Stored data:
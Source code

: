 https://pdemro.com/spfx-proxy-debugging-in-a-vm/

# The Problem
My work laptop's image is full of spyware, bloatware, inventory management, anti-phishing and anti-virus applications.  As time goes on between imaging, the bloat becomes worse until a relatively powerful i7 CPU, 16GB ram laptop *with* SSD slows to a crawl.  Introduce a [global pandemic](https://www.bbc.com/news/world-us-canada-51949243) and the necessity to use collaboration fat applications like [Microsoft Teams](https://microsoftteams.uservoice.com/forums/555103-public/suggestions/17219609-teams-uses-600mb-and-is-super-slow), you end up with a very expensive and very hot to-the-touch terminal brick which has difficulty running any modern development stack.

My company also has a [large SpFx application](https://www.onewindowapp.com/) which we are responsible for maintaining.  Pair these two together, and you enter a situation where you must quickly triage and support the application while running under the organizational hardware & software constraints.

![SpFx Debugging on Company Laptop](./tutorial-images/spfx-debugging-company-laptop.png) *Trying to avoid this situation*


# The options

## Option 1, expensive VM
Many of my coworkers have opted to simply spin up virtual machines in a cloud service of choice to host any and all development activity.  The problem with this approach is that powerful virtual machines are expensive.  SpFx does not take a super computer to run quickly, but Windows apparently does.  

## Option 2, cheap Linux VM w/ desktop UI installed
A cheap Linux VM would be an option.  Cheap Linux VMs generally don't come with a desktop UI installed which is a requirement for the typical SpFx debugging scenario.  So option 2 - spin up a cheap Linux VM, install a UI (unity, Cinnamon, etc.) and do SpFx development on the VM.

==

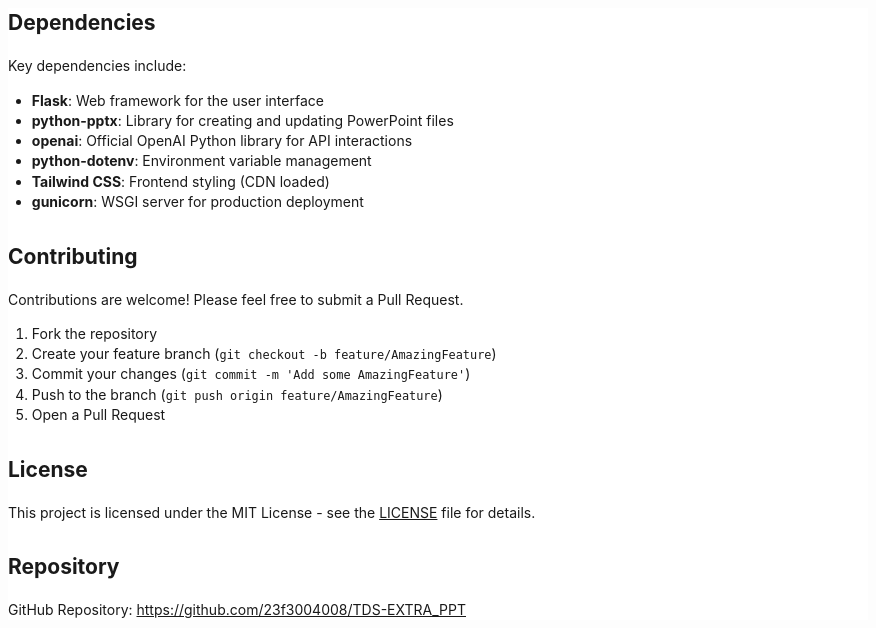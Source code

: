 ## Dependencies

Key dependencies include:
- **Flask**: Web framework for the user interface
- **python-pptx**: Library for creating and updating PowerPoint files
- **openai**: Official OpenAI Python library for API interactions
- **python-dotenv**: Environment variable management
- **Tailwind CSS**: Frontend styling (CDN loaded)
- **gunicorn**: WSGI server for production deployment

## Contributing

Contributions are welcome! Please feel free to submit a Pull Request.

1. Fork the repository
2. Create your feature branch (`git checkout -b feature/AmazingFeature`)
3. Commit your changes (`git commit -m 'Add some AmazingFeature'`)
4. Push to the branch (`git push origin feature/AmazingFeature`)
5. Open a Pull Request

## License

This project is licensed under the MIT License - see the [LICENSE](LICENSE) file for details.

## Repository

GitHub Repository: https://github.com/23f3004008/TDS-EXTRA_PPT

--

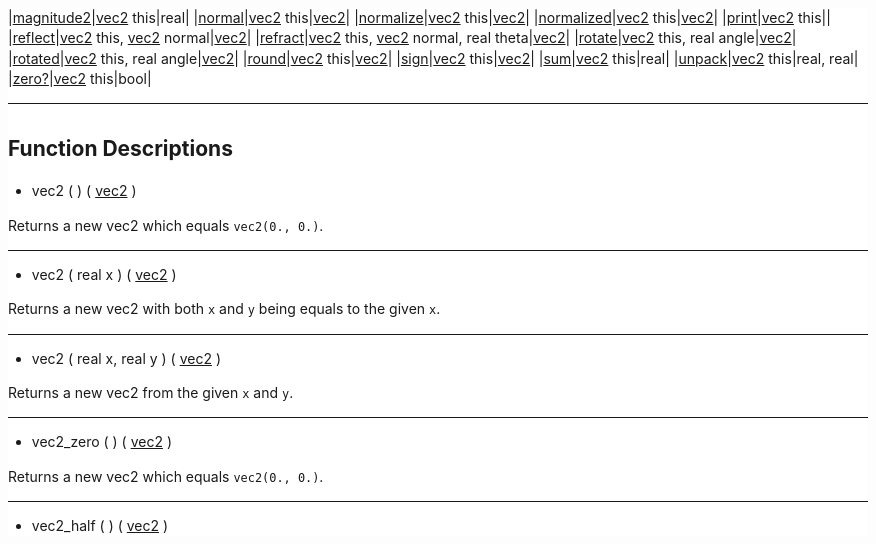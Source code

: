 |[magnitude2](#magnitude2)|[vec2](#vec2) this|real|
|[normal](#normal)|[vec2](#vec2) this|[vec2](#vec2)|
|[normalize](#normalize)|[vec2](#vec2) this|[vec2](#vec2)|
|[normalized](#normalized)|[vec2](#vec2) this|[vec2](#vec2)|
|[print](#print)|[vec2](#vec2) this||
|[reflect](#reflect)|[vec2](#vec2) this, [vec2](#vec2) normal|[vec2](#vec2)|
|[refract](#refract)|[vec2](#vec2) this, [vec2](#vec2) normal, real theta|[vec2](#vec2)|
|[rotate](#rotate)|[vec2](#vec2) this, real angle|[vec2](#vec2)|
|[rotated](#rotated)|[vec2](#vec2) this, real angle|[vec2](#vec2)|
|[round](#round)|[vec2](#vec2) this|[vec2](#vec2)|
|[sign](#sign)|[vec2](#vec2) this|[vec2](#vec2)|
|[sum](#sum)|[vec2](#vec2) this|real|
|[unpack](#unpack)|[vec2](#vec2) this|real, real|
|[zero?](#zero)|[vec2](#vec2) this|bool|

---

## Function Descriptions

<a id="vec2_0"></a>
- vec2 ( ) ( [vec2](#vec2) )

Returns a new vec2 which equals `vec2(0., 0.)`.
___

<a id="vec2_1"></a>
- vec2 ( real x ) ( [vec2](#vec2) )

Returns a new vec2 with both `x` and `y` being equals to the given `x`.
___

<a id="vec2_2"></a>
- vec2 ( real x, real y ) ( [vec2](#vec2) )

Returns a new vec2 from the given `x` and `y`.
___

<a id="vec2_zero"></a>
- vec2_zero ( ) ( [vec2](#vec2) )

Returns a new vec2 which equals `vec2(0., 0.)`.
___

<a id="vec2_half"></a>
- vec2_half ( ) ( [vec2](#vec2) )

Your objective >>
From the records above, copy out the line with "Returns a new vec2 from", the line with "- vec2_half ( ) ( [vec2](#vec2) )", and every line between them, word for word.

Answer space >>
Returns a new vec2 from the given `x` and `y`.
___

<a id="vec2_zero"></a>
- vec2_zero ( ) ( [vec2](#vec2) )

Returns a new vec2 which equals `vec2(0., 0.)`.
___

<a id="vec2_half"></a>
- vec2_half ( ) ( [vec2](#vec2) )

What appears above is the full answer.